Download or read book They Call Me Pudge written by Ivan Rodriguez and published by Triumph Books. This book was released on 2017-08-01 with total page 212 pages. Available in PDF, EPUB and Kindle. Book excerpt: With 14 All-Star appearances, 13 Gold Gloves, a Most Valuable Player Award, and, of course, a World Series ring, Ivan "Pudge" Rodriguez has more than earned his spot in Cooperstown as one of the best Major League catchers of all time. In They Call Me Pudge, Rodriguez tells the story of his unforgettable baseball journey, from signing his first professional contract as a 16 year-old in Puerto Rico, to his years in Texas, Detroit, and beyond, to the World Series stage in Miami, and behind the doors of the Texas Rangers front office.
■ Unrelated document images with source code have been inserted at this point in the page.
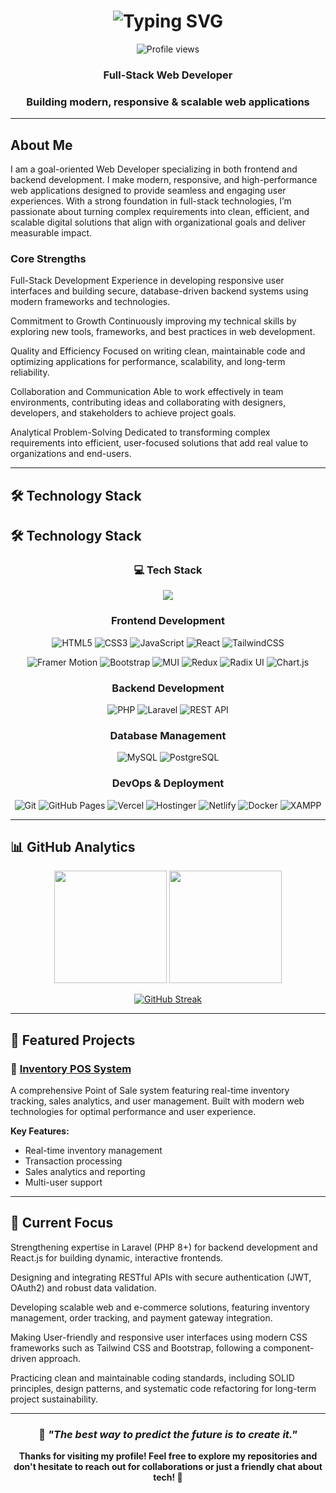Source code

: <h1 align="center">
  <img src="https://readme-typing-svg.herokuapp.com?font=Fira+Code&weight=600&size=28&pause=1000&color=1E90FF&center=true&vCenter=true&width=435&lines=Hello+I+am+Jauie+Canon;Full-Stack+Web+Developer;Building+Modern+Web+Apps" alt="Typing SVG" />
</h1>


<div align="center">

![Profile views](https://komarev.com/ghpvc/?username=JCDacuma&color=blueviolet&style=for-the-badge)

###  Full-Stack Web Developer
###  Building modern, responsive & scalable web applications

</div>

---

##  About Me

I am a goal-oriented Web Developer specializing in both frontend and backend development. I make modern, responsive, and high-performance web applications designed to provide seamless and engaging user experiences. With a strong foundation in full-stack technologies, I’m passionate about turning complex requirements into clean, efficient, and scalable digital solutions that align with organizational goals and deliver measurable impact.

###  Core Strengths

Full-Stack Development
Experience in developing responsive user interfaces and building secure, database-driven backend systems using modern frameworks and technologies.

Commitment to Growth
Continuously improving my technical skills by exploring new tools, frameworks, and best practices in web development.

Quality and Efficiency
Focused on writing clean, maintainable code and optimizing applications for performance, scalability, and long-term reliability.

Collaboration and Communication
Able to work effectively in team environments, contributing ideas and collaborating with designers, developers, and stakeholders to achieve project goals.

Analytical Problem-Solving
Dedicated to transforming complex requirements into efficient, user-focused solutions that add real value to organizations and end-users.

---

## 🛠️ Technology Stack

## 🛠️ Technology Stack

<div align="center">

### 💻 Tech Stack
<img src="https://skillicons.dev/icons?i=html,css,js,react,tailwind,bootstrap,redux,php,laravel,mysql,postgres,git,docker,vercel,netlify&perline=8" />

### Frontend Development
![HTML5](https://img.shields.io/badge/-HTML5-E34F26?style=for-the-badge&logo=html5&logoColor=white)
![CSS3](https://img.shields.io/badge/-CSS3-1572B6?style=for-the-badge&logo=css3&logoColor=white)
![JavaScript](https://img.shields.io/badge/-JavaScript-F7DF1E?style=for-the-badge&logo=javascript&logoColor=black)
![React](https://img.shields.io/badge/-React-61DAFB?style=for-the-badge&logo=react&logoColor=black)
![TailwindCSS](https://img.shields.io/badge/-TailwindCSS-38B2AC?style=for-the-badge&logo=tailwind-css&logoColor=white)

![Framer Motion](https://img.shields.io/badge/-Framer%20Motion-0055FF?style=for-the-badge&logo=framer&logoColor=white)
![Bootstrap](https://img.shields.io/badge/-Bootstrap-563D7C?style=for-the-badge&logo=bootstrap&logoColor=white)
![MUI](https://img.shields.io/badge/-MUI-007FFF?style=for-the-badge&logo=mui&logoColor=white)
![Redux](https://img.shields.io/badge/Redux-764ABC?style=for-the-badge&logo=redux&logoColor=white)
![Radix UI](https://img.shields.io/badge/Radix_UI-161618?style=for-the-badge&logo=radix-ui&logoColor=white)
![Chart.js](https://img.shields.io/badge/-Chart.js-FF6384?style=for-the-badge&logo=chartdotjs&logoColor=white)

### Backend Development  
![PHP](https://img.shields.io/badge/-PHP-777BB4?style=for-the-badge&logo=php&logoColor=white)
![Laravel](https://img.shields.io/badge/-Laravel-FF2D20?style=for-the-badge&logo=laravel&logoColor=white)
![REST API](https://img.shields.io/badge/-REST%20API-009688?style=for-the-badge&logo=postman&logoColor=white)

### Database Management
![MySQL](https://img.shields.io/badge/-MySQL-4479A1?style=for-the-badge&logo=mysql&logoColor=white)
![PostgreSQL](https://img.shields.io/badge/-PostgreSQL-336791?style=for-the-badge&logo=postgresql&logoColor=white)

### DevOps & Deployment
![Git](https://img.shields.io/badge/-Git-F05032?style=for-the-badge&logo=git&logoColor=white)
![GitHub Pages](https://img.shields.io/badge/-GitHub%20Pages-222222?style=for-the-badge&logo=githubpages&logoColor=white)
![Vercel](https://img.shields.io/badge/-Vercel-000000?style=for-the-badge&logo=vercel&logoColor=white)
![Hostinger](https://img.shields.io/badge/-Hostinger-673DE6?style=for-the-badge&logo=hostinger&logoColor=white)
![Netlify](https://img.shields.io/badge/-Netlify-00C7B7?style=for-the-badge&logo=netlify&logoColor=white)
![Docker](https://img.shields.io/badge/-Docker-2496ED?style=for-the-badge&logo=docker&logoColor=white)
![XAMPP](https://img.shields.io/badge/-XAMPP-FB7A24?style=for-the-badge&logo=xampp&logoColor=white)

</div>

---

## 📊 GitHub Analytics

<div align="center">

<img height="180em" src="https://github-readme-stats.vercel.app/api?username=JCDacuma&show_icons=true&theme=tokyonight&hide_border=true&count_private=true" />
<img height="180em" src="https://github-readme-stats.vercel.app/api/top-langs/?username=JCDacuma&layout=compact&theme=tokyonight&hide_border=true" />

</div>

<div align="center">

[![GitHub Streak](https://streak-stats.demolab.com?user=JCDacuma&theme=tokyonight&hide_border=true)](https://git.io/streak-stats)

</div>

---

## 🚀 Featured Projects

### 🏪 [Inventory POS System](https://github.com/JCDacuma/inventoryPOS)
A comprehensive Point of Sale system featuring real-time inventory tracking, sales analytics, and user management. Built with modern web technologies for optimal performance and user experience.

**Key Features:**
-  Real-time inventory management
-  Transaction processing
-  Sales analytics and reporting
-  Multi-user support

---

##  🎯 Current Focus

Strengthening expertise in Laravel (PHP 8+) for backend development and React.js for building dynamic, interactive frontends.

Designing and integrating RESTful APIs with secure authentication (JWT, OAuth2) and robust data validation.

Developing scalable web and e-commerce solutions, featuring inventory management, order tracking, and payment gateway integration.

Making User-friendly and responsive user interfaces using modern CSS frameworks such as Tailwind CSS and Bootstrap, following a component-driven approach.

Practicing clean and maintainable coding standards, including SOLID principles, design patterns, and systematic code refactoring for long-term project sustainability.


---

<div align="center">

### 💭 *"The best way to predict the future is to create it."*

**Thanks for visiting my profile! Feel free to explore my repositories and don't hesitate to reach out for collaborations or just a friendly chat about tech! 🚀**

</div>

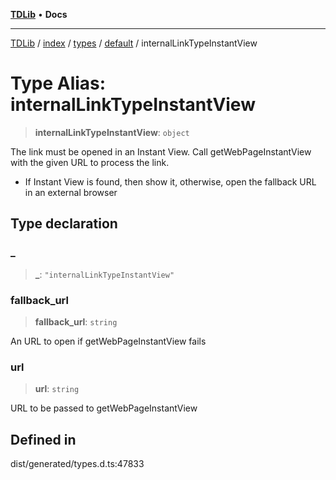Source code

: [**TDLib**](../../../../../../README.md) • **Docs**

***

[TDLib](../../../../../../modules.md) / [index](../../../../../README.md) / [types](../../../README.md) / [default](../README.md) / internalLinkTypeInstantView

# Type Alias: internalLinkTypeInstantView

> **internalLinkTypeInstantView**: `object`

The link must be opened in an Instant View. Call getWebPageInstantView with the given URL to process the link.

- If Instant View is found, then show it, otherwise, open the fallback URL in an external browser

## Type declaration

### \_

> **\_**: `"internalLinkTypeInstantView"`

### fallback\_url

> **fallback\_url**: `string`

An URL to open if getWebPageInstantView fails

### url

> **url**: `string`

URL to be passed to getWebPageInstantView

## Defined in

dist/generated/types.d.ts:47833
Rodriguez's accomplishments, his teammates, and his biggest challenges all receive time in the spotlight in this refreshing memoir of a life and Hall-of-Fame career.
Download or read book They Call Me Bubbins written by Bobby O'Roark and published by iUniverse. This book was released on 2011-06-29 with total page 214 pages. Available in PDF, EPUB and Kindle. Book excerpt: Have you ever danced on a dead mans chest or peeked into a crypt at a dead mans face? Have you ever soared over a valley like an eagle, only without wings; or watched an Indian Chief in full warriors dress thunder towards you on a great white stallion? How about proving without a doubt that Santa Claus is real, or maybe you have played with a live pacific coast rattle snake with your bare hands? Everyone has their own adventures and experiences to remember as they grow older, and most probably look back upon those memories with fondness. Bubbins was blessed with being born at a time and place in the world where his freedom of movement was virtually wide open, and with parents and a society who allowed such freedom with very few restrictions. When you peer into a mirror-smooth pond, you discover someone there looking back at you. Is it you? Is it who you were-or is it who you are now? Perhaps it might be who you will become. Take this journey with me; let us peer into the Reflections of Time and discover for ourselves the answers to those questions.